Saved entries
- Opening Delimiter -

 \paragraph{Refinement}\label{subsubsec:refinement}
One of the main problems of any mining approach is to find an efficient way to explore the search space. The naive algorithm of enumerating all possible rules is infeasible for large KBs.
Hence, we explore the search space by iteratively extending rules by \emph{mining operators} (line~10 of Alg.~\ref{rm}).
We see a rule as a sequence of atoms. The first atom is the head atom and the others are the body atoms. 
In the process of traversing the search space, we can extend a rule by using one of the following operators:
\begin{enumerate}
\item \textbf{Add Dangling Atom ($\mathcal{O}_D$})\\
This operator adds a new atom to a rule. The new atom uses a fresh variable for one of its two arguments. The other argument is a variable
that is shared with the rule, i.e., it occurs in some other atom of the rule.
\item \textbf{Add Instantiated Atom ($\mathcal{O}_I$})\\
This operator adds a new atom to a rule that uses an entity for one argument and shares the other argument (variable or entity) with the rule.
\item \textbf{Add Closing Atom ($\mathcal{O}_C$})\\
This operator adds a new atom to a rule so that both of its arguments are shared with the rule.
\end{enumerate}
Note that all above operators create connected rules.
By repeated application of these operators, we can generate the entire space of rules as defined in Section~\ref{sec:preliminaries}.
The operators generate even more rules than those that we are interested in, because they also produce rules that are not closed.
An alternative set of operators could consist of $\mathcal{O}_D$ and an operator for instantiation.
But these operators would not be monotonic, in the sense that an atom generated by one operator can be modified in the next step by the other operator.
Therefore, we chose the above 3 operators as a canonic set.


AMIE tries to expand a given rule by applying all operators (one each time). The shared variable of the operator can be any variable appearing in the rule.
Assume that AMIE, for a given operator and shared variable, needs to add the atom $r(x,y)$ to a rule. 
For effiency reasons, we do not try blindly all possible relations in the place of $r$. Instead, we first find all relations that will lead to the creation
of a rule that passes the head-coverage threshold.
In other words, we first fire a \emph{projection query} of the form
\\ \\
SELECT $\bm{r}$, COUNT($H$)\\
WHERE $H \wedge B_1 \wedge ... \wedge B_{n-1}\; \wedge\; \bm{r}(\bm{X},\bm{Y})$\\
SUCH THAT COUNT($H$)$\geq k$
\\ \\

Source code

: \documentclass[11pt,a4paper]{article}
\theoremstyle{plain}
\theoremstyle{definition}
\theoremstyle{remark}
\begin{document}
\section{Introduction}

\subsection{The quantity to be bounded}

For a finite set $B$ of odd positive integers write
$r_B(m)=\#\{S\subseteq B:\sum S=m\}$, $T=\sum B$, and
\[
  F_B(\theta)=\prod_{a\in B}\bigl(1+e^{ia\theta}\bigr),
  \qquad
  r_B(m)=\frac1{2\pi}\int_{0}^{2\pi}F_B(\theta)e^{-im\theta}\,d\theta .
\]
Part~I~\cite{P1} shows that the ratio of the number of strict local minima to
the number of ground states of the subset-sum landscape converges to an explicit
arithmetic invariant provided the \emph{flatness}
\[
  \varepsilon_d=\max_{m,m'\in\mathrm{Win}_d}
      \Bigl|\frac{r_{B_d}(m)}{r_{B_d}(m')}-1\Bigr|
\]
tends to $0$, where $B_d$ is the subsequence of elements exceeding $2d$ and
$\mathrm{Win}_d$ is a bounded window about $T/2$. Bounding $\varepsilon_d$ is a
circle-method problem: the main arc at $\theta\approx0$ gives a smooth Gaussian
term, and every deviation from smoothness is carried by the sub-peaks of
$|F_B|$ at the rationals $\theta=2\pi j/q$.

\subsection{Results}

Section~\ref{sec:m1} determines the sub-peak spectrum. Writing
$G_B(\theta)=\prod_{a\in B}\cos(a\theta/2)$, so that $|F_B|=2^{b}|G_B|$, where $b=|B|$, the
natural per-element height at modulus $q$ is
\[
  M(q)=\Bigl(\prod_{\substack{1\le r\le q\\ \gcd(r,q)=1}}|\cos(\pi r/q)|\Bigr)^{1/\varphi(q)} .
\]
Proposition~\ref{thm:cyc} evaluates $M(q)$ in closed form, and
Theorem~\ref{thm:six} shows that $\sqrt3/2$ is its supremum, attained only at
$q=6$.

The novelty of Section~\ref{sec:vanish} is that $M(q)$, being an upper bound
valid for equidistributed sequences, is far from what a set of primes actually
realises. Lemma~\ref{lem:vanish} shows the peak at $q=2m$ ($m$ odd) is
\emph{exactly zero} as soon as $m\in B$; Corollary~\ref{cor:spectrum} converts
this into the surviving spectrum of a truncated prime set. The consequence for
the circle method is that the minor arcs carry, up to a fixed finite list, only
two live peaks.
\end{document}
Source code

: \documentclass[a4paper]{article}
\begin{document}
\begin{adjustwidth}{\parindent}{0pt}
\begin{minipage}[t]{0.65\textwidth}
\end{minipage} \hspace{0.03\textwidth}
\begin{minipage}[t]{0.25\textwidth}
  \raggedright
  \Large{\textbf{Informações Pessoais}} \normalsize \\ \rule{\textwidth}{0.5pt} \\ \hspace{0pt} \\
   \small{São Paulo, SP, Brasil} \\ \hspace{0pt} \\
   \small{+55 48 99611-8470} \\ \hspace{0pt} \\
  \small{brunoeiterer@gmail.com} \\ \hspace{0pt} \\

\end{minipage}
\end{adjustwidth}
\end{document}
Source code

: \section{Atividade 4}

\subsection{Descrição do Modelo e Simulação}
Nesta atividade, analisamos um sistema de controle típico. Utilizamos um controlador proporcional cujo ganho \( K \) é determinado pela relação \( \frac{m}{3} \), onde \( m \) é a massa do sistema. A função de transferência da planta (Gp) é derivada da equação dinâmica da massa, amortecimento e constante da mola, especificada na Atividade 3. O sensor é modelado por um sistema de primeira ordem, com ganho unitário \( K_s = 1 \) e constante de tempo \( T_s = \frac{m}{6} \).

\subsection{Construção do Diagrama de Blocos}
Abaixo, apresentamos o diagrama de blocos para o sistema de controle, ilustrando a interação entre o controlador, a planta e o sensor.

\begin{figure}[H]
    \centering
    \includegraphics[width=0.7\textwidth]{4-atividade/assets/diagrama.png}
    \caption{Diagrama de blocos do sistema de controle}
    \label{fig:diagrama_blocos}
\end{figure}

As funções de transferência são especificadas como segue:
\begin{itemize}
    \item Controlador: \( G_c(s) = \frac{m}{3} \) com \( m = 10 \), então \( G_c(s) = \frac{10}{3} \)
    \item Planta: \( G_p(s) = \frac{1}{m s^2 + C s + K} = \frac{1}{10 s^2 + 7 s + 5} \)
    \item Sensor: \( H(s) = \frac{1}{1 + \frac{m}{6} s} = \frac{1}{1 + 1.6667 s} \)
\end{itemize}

- Closing Delimiter -

What is needed »
Can you write out the lines above, from the first one through the one containing "By repeated application", exactly as they appear and nothing more?

Finished exercise »
 \paragraph{Refinement}\label{subsubsec:refinement}
One of the main problems of any mining approach is to find an efficient way to explore the search space. The naive algorithm of enumerating all possible rules is infeasible for large KBs.
Hence, we explore the search space by iteratively extending rules by \emph{mining operators} (line~10 of Alg.~\ref{rm}).
We see a rule as a sequence of atoms. The first atom is the head atom and the others are the body atoms. 
In the process of traversing the search space, we can extend a rule by using one of the following operators:
\begin{enumerate}
\item \textbf{Add Dangling Atom ($\mathcal{O}_D$})\\
This operator adds a new atom to a rule. The new atom uses a fresh variable for one of its two arguments. The other argument is a variable
that is shared with the rule, i.e., it occurs in some other atom of the rule.
\item \textbf{Add Instantiated Atom ($\mathcal{O}_I$})\\
This operator adds a new atom to a rule that uses an entity for one argument and shares the other argument (variable or entity) with the rule.
\item \textbf{Add Closing Atom ($\mathcal{O}_C$})\\
This operator adds a new atom to a rule so that both of its arguments are shared with the rule.
\end{enumerate}
Note that all above operators create connected rules.
By repeated application of these operators, we can generate the entire space of rules as defined in Section~\ref{sec:preliminaries}.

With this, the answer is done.